太田先生は木下杢太郎の方が皆さまにも通りがよいかもしれない、戦前の有名な皮膚科医です。(当ブログでも一寸触れたことがあります。木下杢太郎2012.1.8 木下杢太郎―落ち穂拾い2012.1.15)
 ただ、太田母斑は戦前の報告で欧米人ではほとんどみられず、本邦で多いことからすれば、太田先生ではなくてもいずれは日本人皮膚科医の誰かが発表していたでしょう。
 それに比べると、ごく近年まで多くの皮膚科医が目にして、通り過ぎたであろう太藤病を独立疾患として認識した慧眼は、しかも2つもとは驚くばかりです。
 そして、もう一つ驚くことは、太藤皮膚科学の系譜の中で多くのお弟子さんたちが(いずれも現代日本の皮膚科のリーダー達と目されている人々が)太藤先生の一言に感銘を受けたり、ヒントを得たり、その後の皮膚科研究の方向性を見出したりしたことを述べていることです。多くの先生方が今日の自分があるのは太藤先生の指導の賜物だというような述懐をされていました。
 そして、さらに別の意味で驚くことは、太藤先生は京都大学出のバリバリのエリート学者かと思うとどうもそうでもないらしい経歴のようです。
昭和16年卒、4年間は軍医として従軍、復員後は富岡で内科医をして同期に6年も遅れて皮膚科に入局されたそうです。当然教授にならなければ開業でも、と思われていたようです。教授になってからも基礎研究トレーニングは受けていない、大した器械もない、入口に水たまりがあり、ブロックを踏んで入るような「ぼろ屋の研究室」で毎日What`s new?と研究をされたそうです。
後年ある酒席で「決まりきった研究はつまらん。アイデアひとつで思いがけない結果が出るから研究はおもしろいのだ。博打の要素もある。」と述懐されたそうです。自称麻雀の神様という先生の面目躍如といったところでしょうか。そして、退官も定年を待たずにさっさと大学を辞めたそうです。
 さらにもうひとつ、雑誌のページをめくっていくと、最後の方に仏師太藤重夫先生というコラムがあり、穏やかなご尊顔の仏様の彫像が写っていました(太藤重夫 作)。まるで玄人はだしです。
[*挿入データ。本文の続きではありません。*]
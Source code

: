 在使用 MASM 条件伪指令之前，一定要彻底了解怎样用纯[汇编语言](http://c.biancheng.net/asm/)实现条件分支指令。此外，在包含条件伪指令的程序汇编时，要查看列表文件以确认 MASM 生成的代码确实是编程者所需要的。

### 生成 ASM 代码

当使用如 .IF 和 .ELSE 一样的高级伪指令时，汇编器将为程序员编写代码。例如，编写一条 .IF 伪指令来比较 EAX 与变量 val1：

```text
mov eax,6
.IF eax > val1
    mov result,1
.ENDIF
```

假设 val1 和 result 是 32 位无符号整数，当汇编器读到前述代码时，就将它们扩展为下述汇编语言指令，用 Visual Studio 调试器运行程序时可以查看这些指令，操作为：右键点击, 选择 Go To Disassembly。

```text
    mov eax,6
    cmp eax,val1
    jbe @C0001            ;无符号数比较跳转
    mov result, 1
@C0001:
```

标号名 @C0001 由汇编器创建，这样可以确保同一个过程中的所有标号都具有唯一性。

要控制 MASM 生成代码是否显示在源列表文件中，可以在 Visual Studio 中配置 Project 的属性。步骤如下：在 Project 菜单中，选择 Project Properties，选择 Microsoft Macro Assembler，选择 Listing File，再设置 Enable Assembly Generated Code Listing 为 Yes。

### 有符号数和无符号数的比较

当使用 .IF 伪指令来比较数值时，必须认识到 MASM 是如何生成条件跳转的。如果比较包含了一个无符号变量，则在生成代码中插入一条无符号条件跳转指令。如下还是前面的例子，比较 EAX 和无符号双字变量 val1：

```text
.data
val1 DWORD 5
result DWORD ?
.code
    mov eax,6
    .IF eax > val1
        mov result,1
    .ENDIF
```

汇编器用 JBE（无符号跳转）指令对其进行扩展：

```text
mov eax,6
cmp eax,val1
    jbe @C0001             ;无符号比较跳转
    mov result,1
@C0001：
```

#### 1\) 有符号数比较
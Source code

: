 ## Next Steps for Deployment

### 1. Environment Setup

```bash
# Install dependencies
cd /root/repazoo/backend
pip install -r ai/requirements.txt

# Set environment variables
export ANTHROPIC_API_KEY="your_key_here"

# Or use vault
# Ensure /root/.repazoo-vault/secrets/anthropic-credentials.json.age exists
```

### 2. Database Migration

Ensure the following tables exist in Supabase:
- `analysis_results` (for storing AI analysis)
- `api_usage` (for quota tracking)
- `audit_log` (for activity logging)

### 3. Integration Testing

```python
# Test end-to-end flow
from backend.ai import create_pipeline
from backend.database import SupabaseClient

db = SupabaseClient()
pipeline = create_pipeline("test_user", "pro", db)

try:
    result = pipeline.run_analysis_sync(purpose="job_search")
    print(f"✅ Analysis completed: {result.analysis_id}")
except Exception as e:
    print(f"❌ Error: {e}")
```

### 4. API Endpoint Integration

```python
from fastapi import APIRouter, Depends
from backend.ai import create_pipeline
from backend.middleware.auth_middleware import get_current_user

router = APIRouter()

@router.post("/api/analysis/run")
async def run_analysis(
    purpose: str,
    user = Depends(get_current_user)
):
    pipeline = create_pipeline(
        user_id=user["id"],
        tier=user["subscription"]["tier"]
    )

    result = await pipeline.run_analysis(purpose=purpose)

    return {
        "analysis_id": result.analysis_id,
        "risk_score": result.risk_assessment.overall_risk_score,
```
いろいろな顔をもった人だなと益々感銘を受けました。
自らは、先頭に立って引っ張る、俺についてこい、というタイプではなかったようですが、多くの教授達を生み出した名伯楽だったのでしょう。
 こんな一言が(提言やサジェスチョンや疑問が)あの先生方のあの大きな仕事のきっかけになったのか、と驚きというか種明かしをしてもらったような事も多く書かれてありました。
 常に「なんでや?」というような探求心を持って、国際性の重要性を知り、大家にありがちな権威主義的なところがなく、若手の医師とも対等に接したというエピソードも書いてありました。
この特集号は皮膚病特集というよりも太藤先生の伝記物、あるいはそれに連なる皮膚科名医たちの伝記や裏話として面白く読ませてもらいました。